■ Exercise input ■
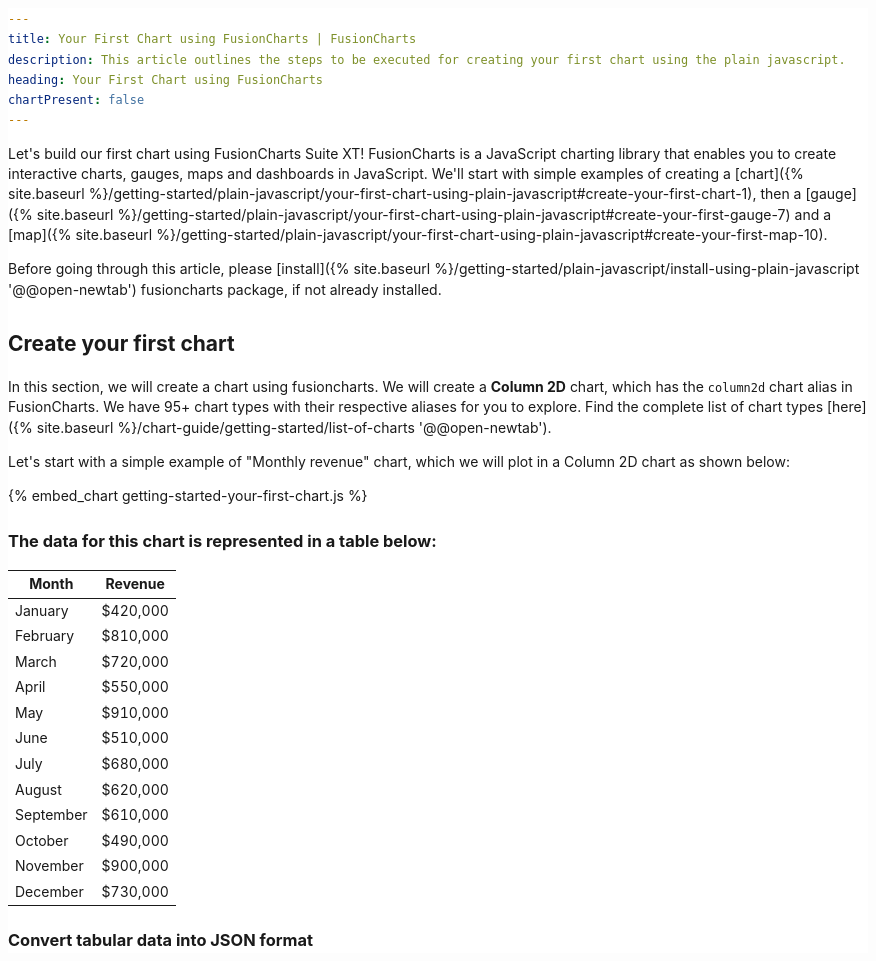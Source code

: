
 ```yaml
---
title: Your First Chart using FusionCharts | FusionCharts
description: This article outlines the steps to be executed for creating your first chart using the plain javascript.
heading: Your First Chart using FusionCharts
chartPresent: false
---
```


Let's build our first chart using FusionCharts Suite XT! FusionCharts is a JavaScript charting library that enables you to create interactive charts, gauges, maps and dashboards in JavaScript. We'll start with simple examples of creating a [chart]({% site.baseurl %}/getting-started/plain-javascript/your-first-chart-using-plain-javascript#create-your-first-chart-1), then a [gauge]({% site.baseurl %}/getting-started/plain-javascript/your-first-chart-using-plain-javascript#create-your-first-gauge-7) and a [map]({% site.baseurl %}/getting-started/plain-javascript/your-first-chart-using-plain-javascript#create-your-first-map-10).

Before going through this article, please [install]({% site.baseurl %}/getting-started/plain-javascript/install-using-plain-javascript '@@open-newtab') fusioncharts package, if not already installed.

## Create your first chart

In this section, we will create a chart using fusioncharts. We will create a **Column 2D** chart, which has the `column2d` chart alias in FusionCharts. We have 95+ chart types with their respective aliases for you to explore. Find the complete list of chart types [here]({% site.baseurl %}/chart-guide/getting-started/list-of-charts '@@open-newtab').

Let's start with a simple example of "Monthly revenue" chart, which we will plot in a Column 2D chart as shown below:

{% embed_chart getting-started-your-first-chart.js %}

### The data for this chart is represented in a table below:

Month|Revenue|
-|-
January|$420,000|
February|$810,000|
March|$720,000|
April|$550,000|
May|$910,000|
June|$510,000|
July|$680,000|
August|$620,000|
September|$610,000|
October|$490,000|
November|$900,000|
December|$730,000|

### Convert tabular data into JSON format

* * *

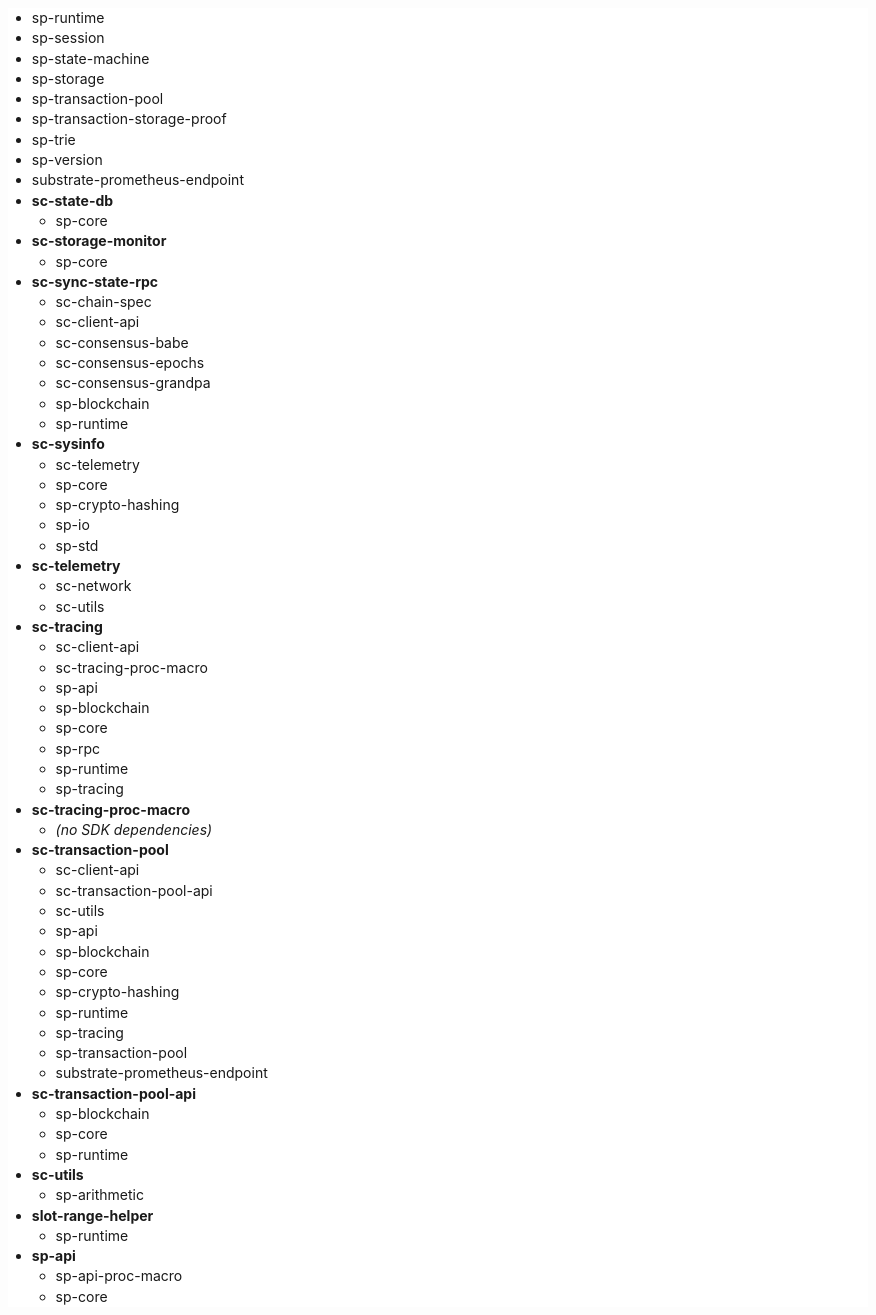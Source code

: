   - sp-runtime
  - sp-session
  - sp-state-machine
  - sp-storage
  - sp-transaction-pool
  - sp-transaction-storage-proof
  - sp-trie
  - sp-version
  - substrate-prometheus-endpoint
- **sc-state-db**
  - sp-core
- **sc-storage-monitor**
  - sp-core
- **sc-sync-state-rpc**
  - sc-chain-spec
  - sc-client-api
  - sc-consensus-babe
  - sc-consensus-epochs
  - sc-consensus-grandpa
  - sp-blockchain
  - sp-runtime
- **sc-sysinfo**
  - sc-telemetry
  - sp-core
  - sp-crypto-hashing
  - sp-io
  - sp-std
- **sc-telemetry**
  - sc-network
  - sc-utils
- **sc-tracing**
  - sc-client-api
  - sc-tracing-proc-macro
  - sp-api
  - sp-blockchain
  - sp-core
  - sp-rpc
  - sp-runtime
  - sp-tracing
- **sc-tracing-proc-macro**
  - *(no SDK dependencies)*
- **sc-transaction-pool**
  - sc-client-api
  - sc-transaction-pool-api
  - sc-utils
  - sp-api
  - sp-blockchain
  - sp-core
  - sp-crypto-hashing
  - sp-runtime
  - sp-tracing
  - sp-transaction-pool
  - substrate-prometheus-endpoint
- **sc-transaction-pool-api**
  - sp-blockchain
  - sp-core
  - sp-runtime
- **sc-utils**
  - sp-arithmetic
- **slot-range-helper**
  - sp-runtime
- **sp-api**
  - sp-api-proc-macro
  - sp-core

■ Exercise goal ■
Copy every line where the word "consensus" is present in the entries above.

■ Result ■
  - sc-consensus-babe
  - sc-consensus-epochs
  - sc-consensus-grandpa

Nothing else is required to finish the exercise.